I was angry and stunned at the same time. Those ice chunks…if the pattern of distribution had been random, how had they managed to get one perfectly placed where it could rupture the hull?

When I reached the bricks, it was pretty much over. The atmosphere we’d painstakingly pumped into Phobos had all been sucked away into the void.

It was strangely silent now. Without air to carry sound, all I could hear was my own footsteps and breathing.

I helped a few people who were lying like broken dolls here and there on the landscape. They couldn’t breathe, of course. But if I got them into a medical brick and connected them up to life support quickly enough, they could be revived.

I pushed my way through the airlock of Brick Seventeen. I popped my faceplate and shouted for Kate. A nurse appeared, looking upset.

“What have you got?” she asked, taking the man from my arms.

She was a thin woman, but strong enough to carry him like a baby. She probably could have carried me in my armor as well, if she had to. I’d long ago insisted that all my personnel be nanotized, even Fleet people.

“Broken clavicle, looks like. I found him wrapped around the base of a brick on the first tier. Hey, do you know where Dr. Swanson is?”

She glanced back up at me, giving me an odd look. At that point, I recognized her. She was the same nurse who’d first given me a hard time about locating Kate. She knew I had a thing going with her.

The expression on her face wasn’t a good one. It was the face people wore when had to tell you they’d found cancer—lots of it.

“She went out Colonel—I actually thought she might be with you.
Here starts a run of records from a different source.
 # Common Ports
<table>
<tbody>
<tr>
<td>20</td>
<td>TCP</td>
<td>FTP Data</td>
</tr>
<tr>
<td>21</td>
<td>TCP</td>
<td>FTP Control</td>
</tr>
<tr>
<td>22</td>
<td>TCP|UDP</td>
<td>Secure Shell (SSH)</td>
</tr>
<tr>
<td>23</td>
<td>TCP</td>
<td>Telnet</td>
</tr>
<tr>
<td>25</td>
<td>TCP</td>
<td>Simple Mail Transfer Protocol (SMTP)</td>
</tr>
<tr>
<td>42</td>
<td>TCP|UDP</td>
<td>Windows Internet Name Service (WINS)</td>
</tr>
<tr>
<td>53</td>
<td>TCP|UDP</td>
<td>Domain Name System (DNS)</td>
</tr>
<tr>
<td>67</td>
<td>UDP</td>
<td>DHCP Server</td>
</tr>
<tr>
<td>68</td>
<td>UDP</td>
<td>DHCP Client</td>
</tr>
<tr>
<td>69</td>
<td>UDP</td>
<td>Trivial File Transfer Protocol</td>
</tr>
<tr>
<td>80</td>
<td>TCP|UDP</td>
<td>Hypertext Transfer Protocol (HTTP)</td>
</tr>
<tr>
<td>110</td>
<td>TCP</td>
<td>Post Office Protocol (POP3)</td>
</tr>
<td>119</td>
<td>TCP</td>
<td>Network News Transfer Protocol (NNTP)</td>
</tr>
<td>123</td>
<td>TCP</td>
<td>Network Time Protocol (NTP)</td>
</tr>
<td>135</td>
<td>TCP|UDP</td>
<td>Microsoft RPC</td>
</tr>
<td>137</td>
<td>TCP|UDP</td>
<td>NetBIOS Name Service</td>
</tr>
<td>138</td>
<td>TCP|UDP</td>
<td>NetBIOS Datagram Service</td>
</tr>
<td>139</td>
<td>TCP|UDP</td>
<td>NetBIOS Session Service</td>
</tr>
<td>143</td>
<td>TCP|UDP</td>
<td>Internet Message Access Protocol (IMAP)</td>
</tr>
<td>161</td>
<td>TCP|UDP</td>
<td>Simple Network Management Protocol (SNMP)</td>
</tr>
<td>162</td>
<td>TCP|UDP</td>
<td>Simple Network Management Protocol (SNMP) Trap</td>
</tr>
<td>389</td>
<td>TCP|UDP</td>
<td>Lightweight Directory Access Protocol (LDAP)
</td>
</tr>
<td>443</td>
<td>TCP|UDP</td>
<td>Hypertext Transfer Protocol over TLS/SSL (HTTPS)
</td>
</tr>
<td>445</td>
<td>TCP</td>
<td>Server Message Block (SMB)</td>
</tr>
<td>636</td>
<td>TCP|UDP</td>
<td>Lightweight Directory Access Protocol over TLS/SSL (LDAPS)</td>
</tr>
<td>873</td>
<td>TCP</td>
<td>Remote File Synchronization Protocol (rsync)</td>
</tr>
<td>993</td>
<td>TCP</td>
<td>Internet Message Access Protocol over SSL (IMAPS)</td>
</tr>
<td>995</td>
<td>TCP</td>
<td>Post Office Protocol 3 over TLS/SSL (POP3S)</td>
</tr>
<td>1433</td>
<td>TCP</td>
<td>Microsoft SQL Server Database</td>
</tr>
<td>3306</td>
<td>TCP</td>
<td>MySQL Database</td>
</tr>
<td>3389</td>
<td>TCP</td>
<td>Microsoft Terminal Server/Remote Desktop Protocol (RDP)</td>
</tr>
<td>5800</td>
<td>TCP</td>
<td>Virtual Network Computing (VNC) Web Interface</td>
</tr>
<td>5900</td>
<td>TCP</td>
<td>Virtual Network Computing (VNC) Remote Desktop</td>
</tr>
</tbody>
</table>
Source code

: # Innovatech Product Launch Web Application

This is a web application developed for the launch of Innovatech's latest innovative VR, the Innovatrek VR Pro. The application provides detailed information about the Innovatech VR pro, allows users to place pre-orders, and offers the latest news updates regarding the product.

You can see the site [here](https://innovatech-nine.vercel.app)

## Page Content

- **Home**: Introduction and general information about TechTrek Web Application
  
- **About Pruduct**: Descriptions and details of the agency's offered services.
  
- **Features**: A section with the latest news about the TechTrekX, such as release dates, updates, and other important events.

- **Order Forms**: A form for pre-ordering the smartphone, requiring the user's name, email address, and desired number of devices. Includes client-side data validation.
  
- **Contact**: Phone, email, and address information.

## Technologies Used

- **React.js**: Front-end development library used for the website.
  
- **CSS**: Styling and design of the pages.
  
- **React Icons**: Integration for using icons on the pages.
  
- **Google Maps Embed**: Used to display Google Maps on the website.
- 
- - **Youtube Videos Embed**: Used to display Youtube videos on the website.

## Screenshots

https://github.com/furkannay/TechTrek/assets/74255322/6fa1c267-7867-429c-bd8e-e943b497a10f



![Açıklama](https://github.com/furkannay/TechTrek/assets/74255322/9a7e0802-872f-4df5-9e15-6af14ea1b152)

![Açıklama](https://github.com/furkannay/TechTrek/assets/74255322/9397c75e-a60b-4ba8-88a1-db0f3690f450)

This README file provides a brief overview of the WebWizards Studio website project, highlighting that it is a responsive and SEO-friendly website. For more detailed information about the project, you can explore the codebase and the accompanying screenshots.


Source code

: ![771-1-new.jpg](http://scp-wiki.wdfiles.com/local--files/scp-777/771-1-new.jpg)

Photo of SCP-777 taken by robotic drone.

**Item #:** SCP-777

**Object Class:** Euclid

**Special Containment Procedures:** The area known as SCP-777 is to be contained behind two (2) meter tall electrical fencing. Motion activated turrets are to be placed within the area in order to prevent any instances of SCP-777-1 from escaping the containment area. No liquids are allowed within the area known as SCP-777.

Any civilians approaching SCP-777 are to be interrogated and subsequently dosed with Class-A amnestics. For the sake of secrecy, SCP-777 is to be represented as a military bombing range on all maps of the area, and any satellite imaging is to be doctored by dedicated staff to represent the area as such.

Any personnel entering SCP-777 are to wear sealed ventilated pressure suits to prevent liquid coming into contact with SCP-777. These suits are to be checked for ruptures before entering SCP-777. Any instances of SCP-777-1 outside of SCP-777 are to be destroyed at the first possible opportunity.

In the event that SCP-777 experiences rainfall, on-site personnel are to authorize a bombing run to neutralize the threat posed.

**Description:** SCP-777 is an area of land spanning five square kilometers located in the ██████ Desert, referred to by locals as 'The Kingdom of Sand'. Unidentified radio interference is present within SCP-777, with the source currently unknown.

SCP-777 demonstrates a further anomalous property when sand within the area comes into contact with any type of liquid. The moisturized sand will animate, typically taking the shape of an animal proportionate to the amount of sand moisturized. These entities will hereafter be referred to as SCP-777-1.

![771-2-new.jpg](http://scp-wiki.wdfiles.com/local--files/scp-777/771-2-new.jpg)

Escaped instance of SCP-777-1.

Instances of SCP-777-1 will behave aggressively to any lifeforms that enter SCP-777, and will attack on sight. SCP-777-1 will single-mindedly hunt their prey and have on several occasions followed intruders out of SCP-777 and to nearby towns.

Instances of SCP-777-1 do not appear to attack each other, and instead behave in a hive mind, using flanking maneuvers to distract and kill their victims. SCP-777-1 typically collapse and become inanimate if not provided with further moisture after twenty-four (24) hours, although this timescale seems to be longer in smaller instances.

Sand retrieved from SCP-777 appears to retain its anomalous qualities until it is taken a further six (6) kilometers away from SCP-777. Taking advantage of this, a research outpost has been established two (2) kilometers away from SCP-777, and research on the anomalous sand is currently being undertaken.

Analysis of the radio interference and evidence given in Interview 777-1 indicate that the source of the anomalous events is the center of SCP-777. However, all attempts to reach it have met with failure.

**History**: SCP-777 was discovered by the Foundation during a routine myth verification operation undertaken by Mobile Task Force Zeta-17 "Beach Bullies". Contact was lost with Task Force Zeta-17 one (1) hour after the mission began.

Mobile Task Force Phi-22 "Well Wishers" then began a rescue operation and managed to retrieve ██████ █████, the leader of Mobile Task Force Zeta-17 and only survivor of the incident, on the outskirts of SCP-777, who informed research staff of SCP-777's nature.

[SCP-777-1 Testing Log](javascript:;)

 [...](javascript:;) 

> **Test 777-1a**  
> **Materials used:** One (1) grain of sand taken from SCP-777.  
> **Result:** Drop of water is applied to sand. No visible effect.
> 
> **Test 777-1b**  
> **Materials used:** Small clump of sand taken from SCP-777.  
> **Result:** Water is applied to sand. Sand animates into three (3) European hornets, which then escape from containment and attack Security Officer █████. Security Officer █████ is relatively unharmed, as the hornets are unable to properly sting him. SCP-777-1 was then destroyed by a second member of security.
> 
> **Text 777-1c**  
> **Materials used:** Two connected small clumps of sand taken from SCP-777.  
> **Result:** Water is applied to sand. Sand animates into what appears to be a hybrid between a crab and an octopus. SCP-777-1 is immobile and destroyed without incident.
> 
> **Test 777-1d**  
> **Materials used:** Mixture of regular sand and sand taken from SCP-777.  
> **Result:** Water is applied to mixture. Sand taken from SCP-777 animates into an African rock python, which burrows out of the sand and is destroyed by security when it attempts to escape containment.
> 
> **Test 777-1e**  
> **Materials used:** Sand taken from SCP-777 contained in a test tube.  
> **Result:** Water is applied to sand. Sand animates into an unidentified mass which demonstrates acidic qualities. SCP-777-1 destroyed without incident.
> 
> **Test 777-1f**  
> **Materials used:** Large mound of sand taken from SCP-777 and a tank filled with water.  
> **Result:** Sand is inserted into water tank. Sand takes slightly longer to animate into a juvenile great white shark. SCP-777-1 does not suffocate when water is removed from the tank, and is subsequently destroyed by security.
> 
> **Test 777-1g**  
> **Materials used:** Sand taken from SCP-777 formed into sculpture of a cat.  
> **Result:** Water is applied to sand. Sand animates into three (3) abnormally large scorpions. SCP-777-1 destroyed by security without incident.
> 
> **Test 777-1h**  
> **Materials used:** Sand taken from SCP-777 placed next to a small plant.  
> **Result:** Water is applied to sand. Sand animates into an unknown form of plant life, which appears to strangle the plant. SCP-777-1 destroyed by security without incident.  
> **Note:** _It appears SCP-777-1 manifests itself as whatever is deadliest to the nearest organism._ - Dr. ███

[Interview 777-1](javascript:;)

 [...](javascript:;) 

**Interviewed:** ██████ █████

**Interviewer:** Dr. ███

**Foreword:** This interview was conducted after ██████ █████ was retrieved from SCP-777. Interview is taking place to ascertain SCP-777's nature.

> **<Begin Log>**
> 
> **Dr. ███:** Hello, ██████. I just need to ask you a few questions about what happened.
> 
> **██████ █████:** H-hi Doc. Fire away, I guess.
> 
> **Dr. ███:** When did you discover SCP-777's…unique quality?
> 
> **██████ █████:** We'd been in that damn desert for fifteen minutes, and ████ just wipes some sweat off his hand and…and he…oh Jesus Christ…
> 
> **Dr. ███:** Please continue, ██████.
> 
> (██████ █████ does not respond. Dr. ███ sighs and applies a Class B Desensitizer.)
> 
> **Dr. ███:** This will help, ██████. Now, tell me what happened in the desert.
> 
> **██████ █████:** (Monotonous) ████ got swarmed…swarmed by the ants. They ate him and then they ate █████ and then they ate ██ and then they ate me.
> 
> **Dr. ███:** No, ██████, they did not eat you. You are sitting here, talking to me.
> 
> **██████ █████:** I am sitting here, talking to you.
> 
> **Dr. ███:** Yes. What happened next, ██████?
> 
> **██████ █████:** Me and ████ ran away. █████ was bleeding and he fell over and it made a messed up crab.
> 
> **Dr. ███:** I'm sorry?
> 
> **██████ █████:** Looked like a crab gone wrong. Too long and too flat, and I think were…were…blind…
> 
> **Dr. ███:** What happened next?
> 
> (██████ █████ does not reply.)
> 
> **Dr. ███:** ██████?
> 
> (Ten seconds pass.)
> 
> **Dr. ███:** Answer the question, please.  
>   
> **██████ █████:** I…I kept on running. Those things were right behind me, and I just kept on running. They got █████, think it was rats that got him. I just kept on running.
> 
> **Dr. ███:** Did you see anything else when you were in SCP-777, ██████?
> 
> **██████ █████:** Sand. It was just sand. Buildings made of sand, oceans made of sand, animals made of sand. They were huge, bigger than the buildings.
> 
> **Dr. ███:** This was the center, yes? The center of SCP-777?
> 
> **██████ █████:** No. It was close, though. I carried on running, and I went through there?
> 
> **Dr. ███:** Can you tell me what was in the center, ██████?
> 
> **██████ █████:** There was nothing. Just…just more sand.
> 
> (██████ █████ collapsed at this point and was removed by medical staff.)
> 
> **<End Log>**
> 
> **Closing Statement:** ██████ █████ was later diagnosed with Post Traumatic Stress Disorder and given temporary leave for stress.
Maybe she wanted to watch you leave, or something… You didn’t see her, did you?”

I turned around without a word and went outside.

I didn’t bother to shout Kate’s name as there was no air to carry the sound. I walked around checking every brick, helping people with the rescues. I should have gone back to the bridge, I knew that, but I felt like I had to find her.

We never did. We didn’t even find her com-link. Probably, when she’d been carried off by the funnel to the crack in the ceiling, she’d smashed it on something. Without the com-link, there was no trace.

Finding a body floating in the Oort cloud is pretty much impossible. We retrieved a few of them, but we were flying away laterally from the breach, under acceleration. Kate’s corpse was back there floating in space, somewhere in our wake. I knew this, and it bothered me.

“Well Jack,” I said to no one as I headed back to the bridge with dampened spirits. “You got me again. But maybe it’ll be my turn next.”